Bearing in mind the multiple definitions and understandings of EE, this study has adopted the definition used by the European Commission/EACEA/Eurydice (2016). EE is understood as a key competence for students (including pre-service teachers) whose development, as well as that of the series of sub-competences that comprise it, will contribute to their personal and professional development as active citizens in a society in constant change; specifically, as facilitators of the comprehensive training of these citizens, especially children during their primary education. The next section will discuss this in more detail.

According to Ragil et al. (2019), entrepreneurship competence is needed and needs to be promoted amongst pre-service teachers, especially primary education teachers, with a view to enhancing the development of this competence in primary schools. In this vein, Galvão et al. (2018) emphasised the positive impact of EE on knowledge enhancement, self-confidence and skill development. Akudolu (2010), cited by Isa (2019, p. 67), viewed EE “as the acquisition of knowledge, skills and attitude to enable the learner apprehend life challenges in whatever form and take decisive steps to realize new trends and opportunities for meeting those challenges in all aspects of human life”. Similarly, Tan and Ng (2006), as quoted in Hameed and Irfan (2019, p. 5), defined EE as “a process where individuals are provided with the basic concepts and skills about how to identify opportunities and how to find out the solutions where other people vacillated”.

As Blass (2018) noted, it is not that entrepreneurs have a business curriculum, but rather a curriculum that helps them find themselves, know what they want and develop tolerance for failure, resilience and emotional intelligence. This is perfectly aligned with the ideas listed by Zangeneh et al. (2020), who stressed the special role of teachers in EE when they show a good attitude and entrepreneurial insight. In this way, they can foster the development of creative people and their entrepreneurial spirit. These authors considered teachers to be one of the most important factors in EE.

The European Commission (Comisión Europea, 2008, 2014) highlighted that new teachers must be made aware of the need for EE, as they would be better able to inspire their students than those who are not aware.
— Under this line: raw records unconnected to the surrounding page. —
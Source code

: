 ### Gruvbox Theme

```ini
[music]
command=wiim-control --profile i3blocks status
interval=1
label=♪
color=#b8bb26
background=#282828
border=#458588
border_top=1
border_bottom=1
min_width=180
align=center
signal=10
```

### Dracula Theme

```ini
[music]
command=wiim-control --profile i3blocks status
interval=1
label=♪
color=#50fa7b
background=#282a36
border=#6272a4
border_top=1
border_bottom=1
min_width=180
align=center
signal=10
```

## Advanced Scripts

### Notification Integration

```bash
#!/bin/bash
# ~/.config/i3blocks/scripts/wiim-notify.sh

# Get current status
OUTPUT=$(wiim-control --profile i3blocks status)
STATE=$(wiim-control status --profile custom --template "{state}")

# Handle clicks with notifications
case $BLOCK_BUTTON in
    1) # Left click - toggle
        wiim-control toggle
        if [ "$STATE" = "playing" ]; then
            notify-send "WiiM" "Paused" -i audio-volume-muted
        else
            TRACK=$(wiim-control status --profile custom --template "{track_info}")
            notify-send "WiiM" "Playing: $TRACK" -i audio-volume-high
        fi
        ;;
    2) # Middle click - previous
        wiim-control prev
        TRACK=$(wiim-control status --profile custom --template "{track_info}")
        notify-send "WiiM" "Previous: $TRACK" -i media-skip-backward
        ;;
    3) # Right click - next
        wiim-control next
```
Ferreiro (2011) also noted that, if the person in charge of developing students' key competences and shaping their learning processes does not possess these attributes, it will be very difficult for them to help students develop them.

Finally, the research done by Lackéus (2015) concluded that EE is “largely disconnected from the educational domain, and offers little advice to teachers […] There is a need for robust advice on what to let students do in order to develop their entrepreneurial competencies” (p. 26). In this respect, the Danish Foundation for Entrepreneurship – Young Enterprise identified (Rasmussen and Nybye, 2013) four basic dimensions that educators, regardless of educational level, need to take into account and that are embedded in the curriculum of the school and the educational institution, depending on the educational level and field: action (to implement value creating through cooperation, networking and partnerships, to communicate, to organise, specify, plan and lead activities, and to analyse and handle risk), creativity (to discover and create ideas and opportunities, to combine knowledge, experience and personal resources, to create and revise personal perceptions, and to experiment and solve problems and meet challenges), environment (to analyse a context socially, culturally and economically as a setting for value-creating actions and activities) and attitudes (belief in one's own ability to act, ability to work consistently and overcome ambiguity, uncertainty and complexity, to accept and learn from others' and own failures , and to make ethical evaluations and reflections).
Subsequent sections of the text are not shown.